Farlen Ilama

Personal information
- Full name: Farlen Ilama Solís
- Date of birth: 25 August 1972 (age 53)
- Place of birth: San Isidro de El General, Costa Rica
- Height: 1.66 m (5 ft 5+1⁄2 in)
- Position: Striker

Senior career*
- Years: Team / Apps / (Gls)
- 1992–1997: Pérez Zeledón
- 1997–2000: Saprissa / 79 / (16)
- 2000–2001: Pérez Zeledón
- 2001–2002: Carmelita
- 2002–2003: Municipal Osa
- 2003: Pérez Zeledón
- 2004–2005: Ramonense
- 2007–2008: Carmelita
- Total:  / 399 / (97)

International career
- 1992–1997: Costa Rica / 12 / (2)

= Farlen Ilama =

Costa Rican footballer (born 1972)

Farlen Ilama Solís (born 25 August 1972) is a retired Costa Rican football player, who played the majority of his career for Pérez Zeledón.

==Club career==
A short-built striker, Ilama made his professional debut on 19 January 1992 for hometown club Pérez Zeledón against Alajuelense and played a total of 221 games for the club, scoring 70 goals. He had trials with German Zweite Bundesliga sides Carl Zeiss Jena, Wattenscheid and Waldhof Mannheim in 1995, but no transfer materialized. He also played for Costa Rica giants Saprissa, joining them in summer 1997, as well as Carmelita, Municipal Osa before returning at Pérez Zeledón in 2003, six months after leaving an alcohol clinic. He then moved to Ramonense in 2004 and finished his career in 2005. He however returned to Carmelita in 2007.

As of March 2003, Ilama totalled 367 league games, scoring 90 goals, ending up with 399 games and 97 goals. During his career, Ilama battled an alcohol addiction.

==International career==
Ilama made his debut for Costa Rica in a May 1992 friendly match against Ecuador and earned a total of 12 caps, scoring 2 goals. He represented his country in 2 FIFA World Cup qualification matches, scoring in his final international game.

His final international was a November 1997 FIFA World Cup qualification match against Canada.

===International goals===
Scores and results list. Costa Rica's goal tally first.

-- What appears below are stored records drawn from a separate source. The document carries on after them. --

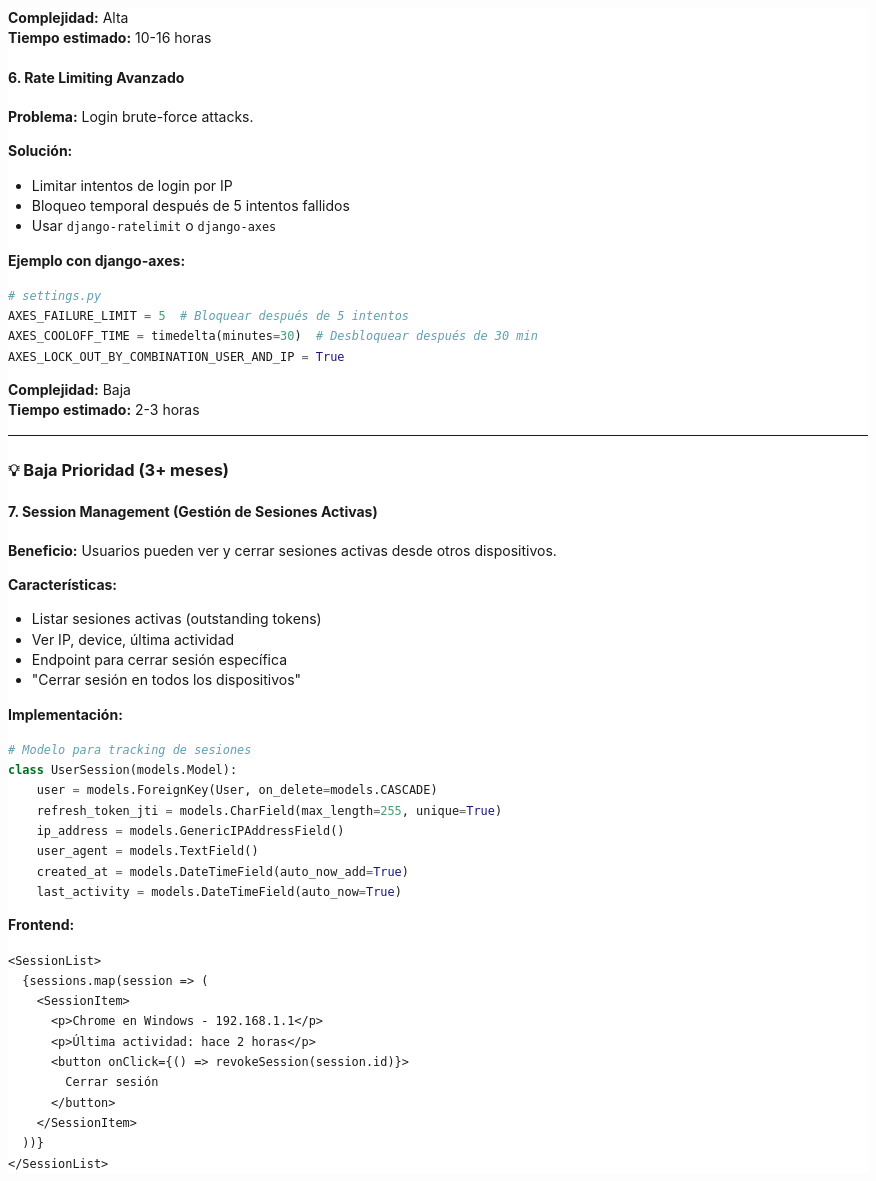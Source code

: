 **Complejidad:** Alta  
**Tiempo estimado:** 10-16 horas

#### 6. Rate Limiting Avanzado

**Problema:** Login brute-force attacks.

**Solución:**
- Limitar intentos de login por IP
- Bloqueo temporal después de 5 intentos fallidos
- Usar `django-ratelimit` o `django-axes`

**Ejemplo con django-axes:**

```python
# settings.py
AXES_FAILURE_LIMIT = 5  # Bloquear después de 5 intentos
AXES_COOLOFF_TIME = timedelta(minutes=30)  # Desbloquear después de 30 min
AXES_LOCK_OUT_BY_COMBINATION_USER_AND_IP = True
```

**Complejidad:** Baja  
**Tiempo estimado:** 2-3 horas

---

### 💡 Baja Prioridad (3+ meses)

#### 7. Session Management (Gestión de Sesiones Activas)

**Beneficio:** Usuarios pueden ver y cerrar sesiones activas desde otros dispositivos.

**Características:**
- Listar sesiones activas (outstanding tokens)
- Ver IP, device, última actividad
- Endpoint para cerrar sesión específica
- "Cerrar sesión en todos los dispositivos"

**Implementación:**

```python
# Modelo para tracking de sesiones
class UserSession(models.Model):
    user = models.ForeignKey(User, on_delete=models.CASCADE)
    refresh_token_jti = models.CharField(max_length=255, unique=True)
    ip_address = models.GenericIPAddressField()
    user_agent = models.TextField()
    created_at = models.DateTimeField(auto_now_add=True)
    last_activity = models.DateTimeField(auto_now=True)
```

**Frontend:**
```tsx
<SessionList>
  {sessions.map(session => (
    <SessionItem>
      <p>Chrome en Windows - 192.168.1.1</p>
      <p>Última actividad: hace 2 horas</p>
      <button onClick={() => revokeSession(session.id)}>
        Cerrar sesión
      </button>
    </SessionItem>
  ))}
</SessionList>
```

| # | Date | Venue | Opponent | Score | Result | Competition |
|---|---|---|---|---|---|---|
| 1. | 28 May 1995 | Raymond James Stadium, Tampa, United States | United States | 1–0 | 2–1 | Friendly match |
| 2. | 16 November 1997 | Estadio Nacional, San José, Costa Rica | Canada | 2–0 | 3–1 | 1998 FIFA World Cup qualification |

==Personal life==
He has a daughter, Anyale Kharina, from his first marriage and another child with his second wife.